The rue François Faber, in Colombes, is a showcase of history. It’s also a good marker. You only need to look at the pictures to understand : it’s there, that the Italian football player Giuseppe Meazza lifted the 1938 World Cup, it’s also where the Racing Club de France celebrated its unique national league title in its history in 1936 but also where the Racing Metro 92 rebuilt itself a few years ago. Why ? For it’s olympic stadium Yves-du-Manoir, which used to be called the olympic stadium of Colombes. Yes, « olympic », as in 1924, the place had been chosen to hold the Paris Olympic Games. It’s therefore also there, during that year, on July 13th to be precise, that a certain Vincent Richards wrote the most beautiful pages of his career as a tennis player. After a few messy days in the suburb of Paris, on and off the courts, which will mark the beginning of 60 years of olympic games without tennis, leaving the pictures of this American kid with his two olympic gold medals (in the singles and the doubles) to be forgotten. In black and white.
Richards, the machine
But what exactly happened during that summer for tennis to leave the olympic games for so long ? Everything seemed to be perfect : a Henri Cochet - nicknamed The Magician, member of the « Four Musketeers » and French champion 1922 - in good form, the discovery of a new generation, and the arrival on the french soil of the American figure at the time, Bill Tilden’s protégés, Vincent Richards being among them. In the singles or in the doubles alongside Francis Hunter, Richards marched on the tournament and destroyed in both finals Cochet’s dreams of winning the gold medal. The Frenchman recalled a few years later in his memoirs his defeat in the singles final against the American : « I arrived in the best possible conditions and qualified for the final after having defeated Jean Borotra in the semi-final. I was defeated by Vincent Richards in five sets. Decugis, our captain, at the start of the fifth set, had the idea of taking a huge sponge which was in a bucket of ice-cold water and press it above my head, to give me some freshness : the result was unexpected, I was groggy ! »

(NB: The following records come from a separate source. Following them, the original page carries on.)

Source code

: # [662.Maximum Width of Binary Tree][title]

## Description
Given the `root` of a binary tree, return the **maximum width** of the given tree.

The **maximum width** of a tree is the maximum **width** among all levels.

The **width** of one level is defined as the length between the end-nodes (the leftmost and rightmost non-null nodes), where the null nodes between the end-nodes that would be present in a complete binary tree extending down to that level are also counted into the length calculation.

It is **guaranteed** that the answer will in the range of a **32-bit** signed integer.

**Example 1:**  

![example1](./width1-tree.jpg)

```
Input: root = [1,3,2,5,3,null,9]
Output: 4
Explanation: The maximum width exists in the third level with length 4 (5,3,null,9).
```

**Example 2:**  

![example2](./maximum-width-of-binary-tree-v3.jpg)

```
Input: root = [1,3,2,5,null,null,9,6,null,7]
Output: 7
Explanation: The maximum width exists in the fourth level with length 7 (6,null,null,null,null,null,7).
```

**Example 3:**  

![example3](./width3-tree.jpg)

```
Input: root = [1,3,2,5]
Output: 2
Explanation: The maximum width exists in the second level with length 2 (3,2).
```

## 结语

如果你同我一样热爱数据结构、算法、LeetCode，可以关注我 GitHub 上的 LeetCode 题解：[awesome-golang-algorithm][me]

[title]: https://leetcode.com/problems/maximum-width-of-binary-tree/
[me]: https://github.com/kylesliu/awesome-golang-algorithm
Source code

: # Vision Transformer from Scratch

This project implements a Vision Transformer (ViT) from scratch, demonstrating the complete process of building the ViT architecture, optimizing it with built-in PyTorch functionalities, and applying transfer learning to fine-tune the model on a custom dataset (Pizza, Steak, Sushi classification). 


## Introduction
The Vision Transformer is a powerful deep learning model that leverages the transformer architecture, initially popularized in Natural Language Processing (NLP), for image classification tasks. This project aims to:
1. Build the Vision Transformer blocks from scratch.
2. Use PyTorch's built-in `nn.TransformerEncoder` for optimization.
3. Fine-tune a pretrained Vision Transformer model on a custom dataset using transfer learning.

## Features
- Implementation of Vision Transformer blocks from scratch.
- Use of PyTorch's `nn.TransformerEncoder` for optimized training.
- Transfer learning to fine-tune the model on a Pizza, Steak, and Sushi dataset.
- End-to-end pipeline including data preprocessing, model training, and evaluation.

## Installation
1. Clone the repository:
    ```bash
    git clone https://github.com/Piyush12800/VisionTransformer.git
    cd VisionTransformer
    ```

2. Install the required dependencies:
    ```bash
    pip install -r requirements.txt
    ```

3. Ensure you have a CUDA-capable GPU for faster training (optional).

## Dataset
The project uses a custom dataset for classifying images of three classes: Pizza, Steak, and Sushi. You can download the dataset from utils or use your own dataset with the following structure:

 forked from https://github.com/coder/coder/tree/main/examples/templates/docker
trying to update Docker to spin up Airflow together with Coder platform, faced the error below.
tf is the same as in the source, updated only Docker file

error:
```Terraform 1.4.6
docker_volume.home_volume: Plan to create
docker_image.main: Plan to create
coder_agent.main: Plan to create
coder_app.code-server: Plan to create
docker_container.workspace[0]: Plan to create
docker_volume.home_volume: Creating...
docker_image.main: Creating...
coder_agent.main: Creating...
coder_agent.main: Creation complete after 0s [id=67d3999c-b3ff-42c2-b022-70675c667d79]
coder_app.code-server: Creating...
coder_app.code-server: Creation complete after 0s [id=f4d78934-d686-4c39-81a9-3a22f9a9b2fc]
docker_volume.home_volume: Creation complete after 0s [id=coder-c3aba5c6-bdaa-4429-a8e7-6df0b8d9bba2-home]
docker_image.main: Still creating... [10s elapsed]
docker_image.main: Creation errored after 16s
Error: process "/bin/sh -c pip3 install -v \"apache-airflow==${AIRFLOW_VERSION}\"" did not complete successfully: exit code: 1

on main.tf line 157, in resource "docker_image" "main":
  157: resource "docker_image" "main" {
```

IOC-ILTF, a battle of amateurs
In the collective memory, The Paris Olympic Games of 1924 remain as a total success. For the first time in history, the edition was massively covered by more than 700 journalists who arrived in the french capital as the wireless transmission was only beginning. Edmond Dehorter, a figure of journalism at the time, stroke his moustache while watching all the different sites from a hot-air balloon. However, the tennis tournament is remembered as a dark spot for many : the organisation, the security and even the crowd’s reception were criticized. All of that while the IOC was in an open conflict with the international federation at the time, the International Lawn Tennis Federation.
Some intruders on the court
Simply because the image left by tennis in Paris in 1924 was purely disastrous. During the tournament, it was frequent to see members of the audience walk down on the court to take pictures, under the eyes of the umpires, and therefore the players criticizing the crowd’s attitude. The weeks following the Olympics will then see the conflicts between the different parties emerge : the IOC wanted to remove Wimbledon of the calendar in every olympic year to let all the players join the host city ; the International Federation defended its own interest and naturally refused the proposition. The hidden problem was more profound and relied on the amateur status of tennismen at the time. A conflict which ended with a radical decision : tennis was excluded from all olympic competition and will have to wait until 1988 to make its come-back, in Seoul. As for Vincent Richards, he never saw the light of a major title again. Sacrificed on the olympic tennis’ altar.